Clone the qemu upstream source tree

$  git clone git://git.qemu.org/qemu.git  
$  cd qemu 

Run the qemu configure script for x86_64 architecture, and run make

$ ./configure --target-list=x86_64-softmmu \
--disable-werror --enable-debug 
$  make -j5 

Note: When the qemu configure script is invoked, it’ll throw an error asking you to either install the pixman package or fetch its git submodule.

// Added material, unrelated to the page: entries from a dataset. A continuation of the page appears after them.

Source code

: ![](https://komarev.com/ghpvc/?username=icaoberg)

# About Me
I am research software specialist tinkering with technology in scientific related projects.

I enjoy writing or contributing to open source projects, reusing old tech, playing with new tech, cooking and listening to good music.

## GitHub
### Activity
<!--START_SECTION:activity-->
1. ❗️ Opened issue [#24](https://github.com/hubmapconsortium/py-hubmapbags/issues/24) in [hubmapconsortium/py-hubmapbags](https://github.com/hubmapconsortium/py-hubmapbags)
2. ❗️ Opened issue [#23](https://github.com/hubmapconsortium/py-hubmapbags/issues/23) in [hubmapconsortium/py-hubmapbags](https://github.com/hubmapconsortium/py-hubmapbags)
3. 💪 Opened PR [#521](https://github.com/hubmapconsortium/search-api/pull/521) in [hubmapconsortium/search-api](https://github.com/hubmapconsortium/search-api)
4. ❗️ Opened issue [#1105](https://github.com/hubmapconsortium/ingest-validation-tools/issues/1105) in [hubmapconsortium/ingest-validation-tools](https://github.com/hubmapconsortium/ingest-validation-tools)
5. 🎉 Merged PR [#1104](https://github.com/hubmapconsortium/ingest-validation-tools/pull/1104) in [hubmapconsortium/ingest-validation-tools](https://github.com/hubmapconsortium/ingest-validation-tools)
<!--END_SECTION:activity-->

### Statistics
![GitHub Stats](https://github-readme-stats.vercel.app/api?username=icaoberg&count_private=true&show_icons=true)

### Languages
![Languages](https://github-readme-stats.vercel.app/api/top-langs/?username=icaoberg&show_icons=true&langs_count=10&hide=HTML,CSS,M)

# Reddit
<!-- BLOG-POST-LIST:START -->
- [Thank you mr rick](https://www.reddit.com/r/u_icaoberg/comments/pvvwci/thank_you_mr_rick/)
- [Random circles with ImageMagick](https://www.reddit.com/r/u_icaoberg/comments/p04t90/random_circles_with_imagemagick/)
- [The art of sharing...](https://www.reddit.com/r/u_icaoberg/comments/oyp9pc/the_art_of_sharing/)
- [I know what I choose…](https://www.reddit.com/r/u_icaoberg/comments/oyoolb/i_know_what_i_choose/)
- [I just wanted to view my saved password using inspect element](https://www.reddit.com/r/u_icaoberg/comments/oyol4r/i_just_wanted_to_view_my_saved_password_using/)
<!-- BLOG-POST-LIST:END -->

I fetched pixman submodule

 $  git submodule update --init pixman 

If you have an OS disk image handy, you can invoke the newly built qemu binary to boot a guest on the stdio, assuming there’s a serial console enabled — having console=tty0 console=ttyS0,115200 inside your guest’s kernel command line in /etc/grub2.conf

$ ./x86_64-softmmu/qemu-system-x86_64 --enable-kvm \
-smp 2 -m 1024 /export/images/fedora18.qcow2 \
-nographic

Note: With the above invocation, --enable-kvm parameter will make use of existing kvm kernel module from the system.

Advertisements

8 Comments

Filed under Uncategorized

8 responses to “Building qemu from upstream git source

  1. mfq

    Instead of manually installing qemu’s build dependencies (zlib-devel, pixman-devel and many more) you can also ‘yum-builddep’ them. As long as the requirements didn’t change compared to the fedora package you’re ready to go then.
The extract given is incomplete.